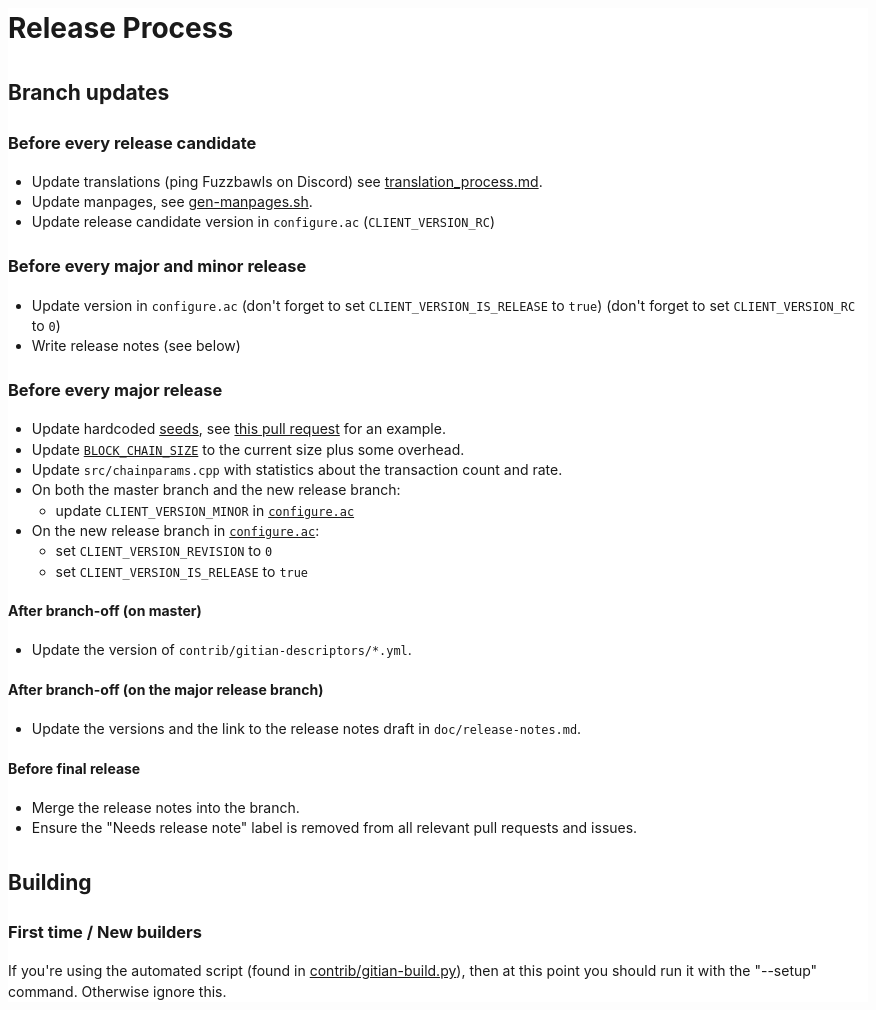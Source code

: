 Release Process
====================

## Branch updates

### Before every release candidate

* Update translations (ping Fuzzbawls on Discord) see [translation_process.md](https://github.com/PIVX-Project/PIVX/blob/master/doc/translation_process.md#synchronising-translations).
* Update manpages, see [gen-manpages.sh](https://github.com/simulacrum-project/simulacrum/blob/master/contrib/devtools/README.md#gen-manpagessh).
* Update release candidate version in `configure.ac` (`CLIENT_VERSION_RC`)

### Before every major and minor release

* Update version in `configure.ac` (don't forget to set `CLIENT_VERSION_IS_RELEASE` to `true`) (don't forget to set `CLIENT_VERSION_RC` to `0`)
* Write release notes (see below)

### Before every major release

* Update hardcoded [seeds](/contrib/seeds/README.md), see [this pull request](https://github.com/bitcoin/bitcoin/pull/7415) for an example.
* Update [`BLOCK_CHAIN_SIZE`](/src/qt/intro.cpp) to the current size plus some overhead.
* Update `src/chainparams.cpp` with statistics about the transaction count and rate.
* On both the master branch and the new release branch:
  - update `CLIENT_VERSION_MINOR` in [`configure.ac`](../configure.ac)
* On the new release branch in [`configure.ac`](../configure.ac):
  - set `CLIENT_VERSION_REVISION` to `0`
  - set `CLIENT_VERSION_IS_RELEASE` to `true`


#### After branch-off (on master)

- Update the version of `contrib/gitian-descriptors/*.yml`.

#### After branch-off (on the major release branch)

- Update the versions and the link to the release notes draft in `doc/release-notes.md`.

#### Before final release

- Merge the release notes into the branch.
- Ensure the "Needs release note" label is removed from all relevant pull requests and issues.


## Building

### First time / New builders

If you're using the automated script (found in [contrib/gitian-build.py](/contrib/gitian-build.py)), then at this point you should run it with the "--setup" command. Otherwise ignore this.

########################################

▶ [TASK TO CARRY OUT]: Repeat, exactly and only, the lines above from the one containing "- Update the versions" through the end of the material.

▶ [TASK OUTPUT]:
- Update the versions and the link to the release notes draft in `doc/release-notes.md`.

#### Before final release

- Merge the release notes into the branch.
- Ensure the "Needs release note" label is removed from all relevant pull requests and issues.


## Building

### First time / New builders

If you're using the automated script (found in [contrib/gitian-build.py](/contrib/gitian-build.py)), then at this point you should run it with the "--setup" command. Otherwise ignore this.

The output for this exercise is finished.